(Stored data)
┄┄┄┄┄┄
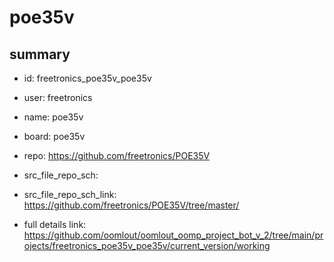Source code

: # poe35v
 
## summary 
* id: freetronics_poe35v_poe35v
* user: freetronics
* name: poe35v
* board: poe35v
* repo: https://github.com/freetronics/POE35V



* src_file_repo_sch: 
* src_file_repo_sch_link: https://github.com/freetronics/POE35V/tree/master/
* full details link: https://github.com/oomlout/oomlout_oomp_project_bot_v_2/tree/main/projects/freetronics_poe35v_poe35v/current_version/working  






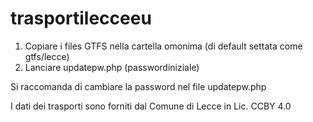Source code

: # trasportilecceeu
 
1) Copiare i files GTFS nella cartella omonima (di default settata come gtfs/lecce)
2) Lanciare updatepw.php (passwordiniziale)

Si raccomanda di cambiare la password nel file updatepw.php

I dati dei trasporti sono forniti dal Comune di Lecce in Lic. CCBY 4.0
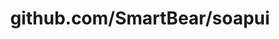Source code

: ---
layout: post
title: github.com/SmartBear/soapui
categories: link
tags: [انگلیسی, گیت‌هاب, برنامه‌نویسی]
---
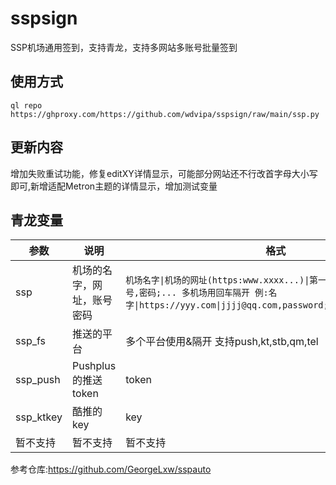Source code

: # sspsign
SSP机场通用签到，支持青龙，支持多网站多账号批量签到
## 使用方式
`ql repo https://ghproxy.com/https://github.com/wdvipa/sspsign/raw/main/ssp.py`
## 更新内容
增加失败重试功能，修复editXY详情显示，可能部分网站还不行改首字母大小写即可,新增适配Metron主题的详情显示，增加测试变量
## 青龙变量
| 参数 | 说明                     |  格式  |
| ---- | -----------------------  |  -------  |
| ssp  | 机场的名字，网址，账号密码 |  `机场名字\|机场的网址(https:www.xxxx...)\|第一个账号,密码;第二个账号,密码;... 多机场用回车隔开 例:名字\|https://yyy.com\|jjjj@qq.com,password;jjjj@gmail,password`  |
| ssp_fs  | 推送的平台 |  多个平台使用&隔开 支持push,kt,stb,qm,tel  |
| ssp_push  | Pushplus的推送token |  token  |
| ssp_ktkey  | 酷推的key |  key  |
| 暂不支持  | 暂不支持 |  暂不支持  |

参考仓库:https://github.com/GeorgeLxw/sspauto
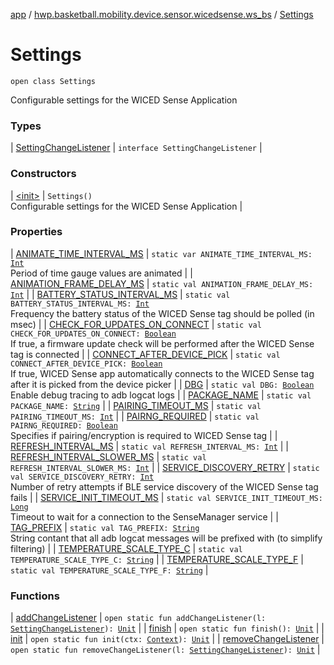 [app](../../index.md) / [hwp.basketball.mobility.device.sensor.wicedsense.ws_bs](../index.md) / [Settings](.)

# Settings

`open class Settings`

Configurable settings for the WICED Sense Application

### Types

| [SettingChangeListener](-setting-change-listener/index.md) | `interface SettingChangeListener` |

### Constructors

| [&lt;init&gt;](-init-.md) | `Settings()`<br>Configurable settings for the WICED Sense Application |

### Properties

| [ANIMATE_TIME_INTERVAL_MS](-a-n-i-m-a-t-e_-t-i-m-e_-i-n-t-e-r-v-a-l_-m-s.md) | `static var ANIMATE_TIME_INTERVAL_MS: `[`Int`](https://kotlinlang.org/api/latest/jvm/stdlib/kotlin/-int/index.html)<br>Period of time gauge values are animated |
| [ANIMATION_FRAME_DELAY_MS](-a-n-i-m-a-t-i-o-n_-f-r-a-m-e_-d-e-l-a-y_-m-s.md) | `static val ANIMATION_FRAME_DELAY_MS: `[`Int`](https://kotlinlang.org/api/latest/jvm/stdlib/kotlin/-int/index.html) |
| [BATTERY_STATUS_INTERVAL_MS](-b-a-t-t-e-r-y_-s-t-a-t-u-s_-i-n-t-e-r-v-a-l_-m-s.md) | `static val BATTERY_STATUS_INTERVAL_MS: `[`Int`](https://kotlinlang.org/api/latest/jvm/stdlib/kotlin/-int/index.html)<br>Frequency the battery status of the WICED Sense tag should be polled (in msec) |
| [CHECK_FOR_UPDATES_ON_CONNECT](-c-h-e-c-k_-f-o-r_-u-p-d-a-t-e-s_-o-n_-c-o-n-n-e-c-t.md) | `static val CHECK_FOR_UPDATES_ON_CONNECT: `[`Boolean`](https://kotlinlang.org/api/latest/jvm/stdlib/kotlin/-boolean/index.html)<br>If true, a firmware update check will be performed after the WICED Sense tag is connected |
| [CONNECT_AFTER_DEVICE_PICK](-c-o-n-n-e-c-t_-a-f-t-e-r_-d-e-v-i-c-e_-p-i-c-k.md) | `static val CONNECT_AFTER_DEVICE_PICK: `[`Boolean`](https://kotlinlang.org/api/latest/jvm/stdlib/kotlin/-boolean/index.html)<br>If true, WICED Sense app automatically connects to the WICED Sense tag after it is picked from the device picker |
| [DBG](-d-b-g.md) | `static val DBG: `[`Boolean`](https://kotlinlang.org/api/latest/jvm/stdlib/kotlin/-boolean/index.html)<br>Enable debug tracing to adb logcat logs |
| [PACKAGE_NAME](-p-a-c-k-a-g-e_-n-a-m-e.md) | `static val PACKAGE_NAME: `[`String`](https://kotlinlang.org/api/latest/jvm/stdlib/kotlin/-string/index.html) |
| [PAIRING_TIMEOUT_MS](-p-a-i-r-i-n-g_-t-i-m-e-o-u-t_-m-s.md) | `static val PAIRING_TIMEOUT_MS: `[`Int`](https://kotlinlang.org/api/latest/jvm/stdlib/kotlin/-int/index.html) |
| [PAIRNG_REQUIRED](-p-a-i-r-n-g_-r-e-q-u-i-r-e-d.md) | `static val PAIRNG_REQUIRED: `[`Boolean`](https://kotlinlang.org/api/latest/jvm/stdlib/kotlin/-boolean/index.html)<br>Specifies if pairing/encryption is required to WICED Sense tag |
| [REFRESH_INTERVAL_MS](-r-e-f-r-e-s-h_-i-n-t-e-r-v-a-l_-m-s.md) | `static val REFRESH_INTERVAL_MS: `[`Int`](https://kotlinlang.org/api/latest/jvm/stdlib/kotlin/-int/index.html) |
| [REFRESH_INTERVAL_SLOWER_MS](-r-e-f-r-e-s-h_-i-n-t-e-r-v-a-l_-s-l-o-w-e-r_-m-s.md) | `static val REFRESH_INTERVAL_SLOWER_MS: `[`Int`](https://kotlinlang.org/api/latest/jvm/stdlib/kotlin/-int/index.html) |
| [SERVICE_DISCOVERY_RETRY](-s-e-r-v-i-c-e_-d-i-s-c-o-v-e-r-y_-r-e-t-r-y.md) | `static val SERVICE_DISCOVERY_RETRY: `[`Int`](https://kotlinlang.org/api/latest/jvm/stdlib/kotlin/-int/index.html)<br>Number of retry attempts if BLE service discovery of the WICED Sense tag fails |
| [SERVICE_INIT_TIMEOUT_MS](-s-e-r-v-i-c-e_-i-n-i-t_-t-i-m-e-o-u-t_-m-s.md) | `static val SERVICE_INIT_TIMEOUT_MS: `[`Long`](https://kotlinlang.org/api/latest/jvm/stdlib/kotlin/-long/index.html)<br>Timeout to wait for a connection to the SenseManager service |
| [TAG_PREFIX](-t-a-g_-p-r-e-f-i-x.md) | `static val TAG_PREFIX: `[`String`](https://kotlinlang.org/api/latest/jvm/stdlib/kotlin/-string/index.html)<br>String contant that all adb logcat messages will be prefixed with (to simplify filtering) |
| [TEMPERATURE_SCALE_TYPE_C](-t-e-m-p-e-r-a-t-u-r-e_-s-c-a-l-e_-t-y-p-e_-c.md) | `static val TEMPERATURE_SCALE_TYPE_C: `[`String`](https://kotlinlang.org/api/latest/jvm/stdlib/kotlin/-string/index.html) |
| [TEMPERATURE_SCALE_TYPE_F](-t-e-m-p-e-r-a-t-u-r-e_-s-c-a-l-e_-t-y-p-e_-f.md) | `static val TEMPERATURE_SCALE_TYPE_F: `[`String`](https://kotlinlang.org/api/latest/jvm/stdlib/kotlin/-string/index.html) |

### Functions

| [addChangeListener](add-change-listener.md) | `open static fun addChangeListener(l: `[`SettingChangeListener`](-setting-change-listener/index.md)`): `[`Unit`](https://kotlinlang.org/api/latest/jvm/stdlib/kotlin/-unit/index.html) |
| [finish](finish.md) | `open static fun finish(): `[`Unit`](https://kotlinlang.org/api/latest/jvm/stdlib/kotlin/-unit/index.html) |
| [init](init.md) | `open static fun init(ctx: `[`Context`](https://developer.android.com/reference/android/content/Context.html)`): `[`Unit`](https://kotlinlang.org/api/latest/jvm/stdlib/kotlin/-unit/index.html) |
| [removeChangeListener](remove-change-listener.md) | `open static fun removeChangeListener(l: `[`SettingChangeListener`](-setting-change-listener/index.md)`): `[`Unit`](https://kotlinlang.org/api/latest/jvm/stdlib/kotlin/-unit/index.html) |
┄┄┄┄┄┄
**WHAT IS REQUIRED:** Answer with a single number: how many lines in the data above have the string "Configurable" in them?

**OUTPUT FOR THIS TASK:** 2